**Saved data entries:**
--- START ---
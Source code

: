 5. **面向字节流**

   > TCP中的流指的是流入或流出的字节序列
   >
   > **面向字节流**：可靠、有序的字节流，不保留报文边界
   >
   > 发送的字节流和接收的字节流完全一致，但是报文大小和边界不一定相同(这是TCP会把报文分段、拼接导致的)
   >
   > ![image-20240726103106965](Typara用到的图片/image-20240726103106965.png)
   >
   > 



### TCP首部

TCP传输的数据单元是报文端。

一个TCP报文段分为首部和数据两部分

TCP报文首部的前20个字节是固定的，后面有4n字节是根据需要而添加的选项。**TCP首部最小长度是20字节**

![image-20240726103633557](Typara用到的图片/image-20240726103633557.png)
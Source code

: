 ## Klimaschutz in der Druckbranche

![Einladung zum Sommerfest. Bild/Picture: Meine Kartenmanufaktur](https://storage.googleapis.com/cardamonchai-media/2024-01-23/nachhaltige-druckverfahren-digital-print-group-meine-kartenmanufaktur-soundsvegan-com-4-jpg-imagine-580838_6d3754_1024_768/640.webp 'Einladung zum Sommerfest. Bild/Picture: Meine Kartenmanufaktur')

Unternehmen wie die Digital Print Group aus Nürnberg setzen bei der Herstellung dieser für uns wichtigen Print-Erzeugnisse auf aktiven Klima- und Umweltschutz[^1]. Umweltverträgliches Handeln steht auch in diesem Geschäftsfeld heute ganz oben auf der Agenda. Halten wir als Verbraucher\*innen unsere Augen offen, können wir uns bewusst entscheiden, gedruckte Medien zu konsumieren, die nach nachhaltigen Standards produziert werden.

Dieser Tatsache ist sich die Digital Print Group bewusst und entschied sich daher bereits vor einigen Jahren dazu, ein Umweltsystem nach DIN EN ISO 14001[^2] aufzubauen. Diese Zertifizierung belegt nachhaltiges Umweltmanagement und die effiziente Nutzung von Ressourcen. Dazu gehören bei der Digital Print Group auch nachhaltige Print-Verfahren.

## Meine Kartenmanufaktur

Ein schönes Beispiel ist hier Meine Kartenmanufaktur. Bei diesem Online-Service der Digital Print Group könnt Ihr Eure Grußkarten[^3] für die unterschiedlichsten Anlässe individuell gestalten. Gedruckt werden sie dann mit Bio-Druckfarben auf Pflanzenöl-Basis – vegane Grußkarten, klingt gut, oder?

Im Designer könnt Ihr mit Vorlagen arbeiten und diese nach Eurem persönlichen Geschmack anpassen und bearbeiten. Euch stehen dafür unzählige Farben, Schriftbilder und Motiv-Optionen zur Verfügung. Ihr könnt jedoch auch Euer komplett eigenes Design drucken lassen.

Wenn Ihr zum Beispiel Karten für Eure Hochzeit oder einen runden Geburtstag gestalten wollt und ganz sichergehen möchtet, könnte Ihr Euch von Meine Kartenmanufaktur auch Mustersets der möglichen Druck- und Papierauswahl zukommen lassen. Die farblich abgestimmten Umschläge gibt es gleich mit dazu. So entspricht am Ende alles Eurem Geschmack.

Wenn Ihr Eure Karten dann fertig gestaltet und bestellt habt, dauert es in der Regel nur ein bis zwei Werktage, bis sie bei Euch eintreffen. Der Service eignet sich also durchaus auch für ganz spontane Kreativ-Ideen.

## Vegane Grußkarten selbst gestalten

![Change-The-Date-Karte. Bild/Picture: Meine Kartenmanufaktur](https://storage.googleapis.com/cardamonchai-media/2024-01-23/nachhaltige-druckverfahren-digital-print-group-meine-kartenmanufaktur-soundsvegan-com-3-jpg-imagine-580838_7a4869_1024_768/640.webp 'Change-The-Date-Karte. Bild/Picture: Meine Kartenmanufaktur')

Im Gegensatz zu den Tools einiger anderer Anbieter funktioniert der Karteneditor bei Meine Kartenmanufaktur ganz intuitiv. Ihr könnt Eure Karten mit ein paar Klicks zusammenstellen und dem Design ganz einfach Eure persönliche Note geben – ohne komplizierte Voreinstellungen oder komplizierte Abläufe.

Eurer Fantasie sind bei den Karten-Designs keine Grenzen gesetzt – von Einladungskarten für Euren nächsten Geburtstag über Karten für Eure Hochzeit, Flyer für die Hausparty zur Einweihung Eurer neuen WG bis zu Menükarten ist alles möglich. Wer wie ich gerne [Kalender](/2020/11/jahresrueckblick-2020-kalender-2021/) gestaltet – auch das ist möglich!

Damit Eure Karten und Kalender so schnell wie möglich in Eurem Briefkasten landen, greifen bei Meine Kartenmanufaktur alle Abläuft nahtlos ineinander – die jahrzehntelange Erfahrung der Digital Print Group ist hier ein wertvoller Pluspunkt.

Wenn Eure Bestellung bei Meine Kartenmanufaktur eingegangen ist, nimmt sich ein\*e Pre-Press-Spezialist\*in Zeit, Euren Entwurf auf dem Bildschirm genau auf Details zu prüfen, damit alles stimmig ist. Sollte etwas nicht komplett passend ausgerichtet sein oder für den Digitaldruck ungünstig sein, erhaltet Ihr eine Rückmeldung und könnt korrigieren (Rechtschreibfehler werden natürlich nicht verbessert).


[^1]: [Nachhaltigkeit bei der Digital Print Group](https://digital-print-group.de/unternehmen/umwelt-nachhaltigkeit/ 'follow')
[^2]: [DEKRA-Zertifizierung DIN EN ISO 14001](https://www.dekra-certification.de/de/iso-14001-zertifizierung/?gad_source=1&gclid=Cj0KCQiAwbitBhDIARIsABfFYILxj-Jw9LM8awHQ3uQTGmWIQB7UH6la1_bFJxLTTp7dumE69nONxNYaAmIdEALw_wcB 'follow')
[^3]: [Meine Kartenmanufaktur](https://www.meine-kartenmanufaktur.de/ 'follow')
--- END ---
**Instructions to follow:** Print the entries again so that each one matches exactly.

**Answer to the exercise:**
Source code

: 5. **面向字节流**

   > TCP中的流指的是流入或流出的字节序列
   >
   > **面向字节流**：可靠、有序的字节流，不保留报文边界
   >
   > 发送的字节流和接收的字节流完全一致，但是报文大小和边界不一定相同(这是TCP会把报文分段、拼接导致的)
   >
   > ![image-20240726103106965](Typara用到的图片/image-20240726103106965.png)
   >
   > 



### TCP首部

TCP传输的数据单元是报文端。

一个TCP报文段分为首部和数据两部分

TCP报文首部的前20个字节是固定的，后面有4n字节是根据需要而添加的选项。**TCP首部最小长度是20字节**

![image-20240726103633557](Typara用到的图片/image-20240726103633557.png)
Source code

: ## Klimaschutz in der Druckbranche

![Einladung zum Sommerfest. Bild/Picture: Meine Kartenmanufaktur](https://storage.googleapis.com/cardamonchai-media/2024-01-23/nachhaltige-druckverfahren-digital-print-group-meine-kartenmanufaktur-soundsvegan-com-4-jpg-imagine-580838_6d3754_1024_768/640.webp 'Einladung zum Sommerfest. Bild/Picture: Meine Kartenmanufaktur')

Unternehmen wie die Digital Print Group aus Nürnberg setzen bei der Herstellung dieser für uns wichtigen Print-Erzeugnisse auf aktiven Klima- und Umweltschutz[^1]. Umweltverträgliches Handeln steht auch in diesem Geschäftsfeld heute ganz oben auf der Agenda. Halten wir als Verbraucher\*innen unsere Augen offen, können wir uns bewusst entscheiden, gedruckte Medien zu konsumieren, die nach nachhaltigen Standards produziert werden.

Dieser Tatsache ist sich die Digital Print Group bewusst und entschied sich daher bereits vor einigen Jahren dazu, ein Umweltsystem nach DIN EN ISO 14001[^2] aufzubauen. Diese Zertifizierung belegt nachhaltiges Umweltmanagement und die effiziente Nutzung von Ressourcen. Dazu gehören bei der Digital Print Group auch nachhaltige Print-Verfahren.

## Meine Kartenmanufaktur

Ein schönes Beispiel ist hier Meine Kartenmanufaktur. Bei diesem Online-Service der Digital Print Group könnt Ihr Eure Grußkarten[^3] für die unterschiedlichsten Anlässe individuell gestalten. Gedruckt werden sie dann mit Bio-Druckfarben auf Pflanzenöl-Basis – vegane Grußkarten, klingt gut, oder?

Im Designer könnt Ihr mit Vorlagen arbeiten und diese nach Eurem persönlichen Geschmack anpassen und bearbeiten. Euch stehen dafür unzählige Farben, Schriftbilder und Motiv-Optionen zur Verfügung. Ihr könnt jedoch auch Euer komplett eigenes Design drucken lassen.

Wenn Ihr zum Beispiel Karten für Eure Hochzeit oder einen runden Geburtstag gestalten wollt und ganz sichergehen möchtet, könnte Ihr Euch von Meine Kartenmanufaktur auch Mustersets der möglichen Druck- und Papierauswahl zukommen lassen. Die farblich abgestimmten Umschläge gibt es gleich mit dazu. So entspricht am Ende alles Eurem Geschmack.

Wenn Ihr Eure Karten dann fertig gestaltet und bestellt habt, dauert es in der Regel nur ein bis zwei Werktage, bis sie bei Euch eintreffen. Der Service eignet sich also durchaus auch für ganz spontane Kreativ-Ideen.

## Vegane Grußkarten selbst gestalten

![Change-The-Date-Karte. Bild/Picture: Meine Kartenmanufaktur](https://storage.googleapis.com/cardamonchai-media/2024-01-23/nachhaltige-druckverfahren-digital-print-group-meine-kartenmanufaktur-soundsvegan-com-3-jpg-imagine-580838_7a4869_1024_768/640.webp 'Change-The-Date-Karte. Bild/Picture: Meine Kartenmanufaktur')

Im Gegensatz zu den Tools einiger anderer Anbieter funktioniert der Karteneditor bei Meine Kartenmanufaktur ganz intuitiv. Ihr könnt Eure Karten mit ein paar Klicks zusammenstellen und dem Design ganz einfach Eure persönliche Note geben – ohne komplizierte Voreinstellungen oder komplizierte Abläufe.

Eurer Fantasie sind bei den Karten-Designs keine Grenzen gesetzt – von Einladungskarten für Euren nächsten Geburtstag über Karten für Eure Hochzeit, Flyer für die Hausparty zur Einweihung Eurer neuen WG bis zu Menükarten ist alles möglich. Wer wie ich gerne [Kalender](/2020/11/jahresrueckblick-2020-kalender-2021/) gestaltet – auch das ist möglich!

Damit Eure Karten und Kalender so schnell wie möglich in Eurem Briefkasten landen, greifen bei Meine Kartenmanufaktur alle Abläuft nahtlos ineinander – die jahrzehntelange Erfahrung der Digital Print Group ist hier ein wertvoller Pluspunkt.

Wenn Eure Bestellung bei Meine Kartenmanufaktur eingegangen ist, nimmt sich ein\*e Pre-Press-Spezialist\*in Zeit, Euren Entwurf auf dem Bildschirm genau auf Details zu prüfen, damit alles stimmig ist. Sollte etwas nicht komplett passend ausgerichtet sein oder für den Digitaldruck ungünstig sein, erhaltet Ihr eine Rückmeldung und könnt korrigieren (Rechtschreibfehler werden natürlich nicht verbessert).


[^1]: [Nachhaltigkeit bei der Digital Print Group](https://digital-print-group.de/unternehmen/umwelt-nachhaltigkeit/ 'follow')
[^2]: [DEKRA-Zertifizierung DIN EN ISO 14001](https://www.dekra-certification.de/de/iso-14001-zertifizierung/?gad_source=1&gclid=Cj0KCQiAwbitBhDIARIsABfFYILxj-Jw9LM8awHQ3uQTGmWIQB7UH6la1_bFJxLTTp7dumE69nONxNYaAmIdEALw_wcB 'follow')
[^3]: [Meine Kartenmanufaktur](https://www.meine-kartenmanufaktur.de/ 'follow')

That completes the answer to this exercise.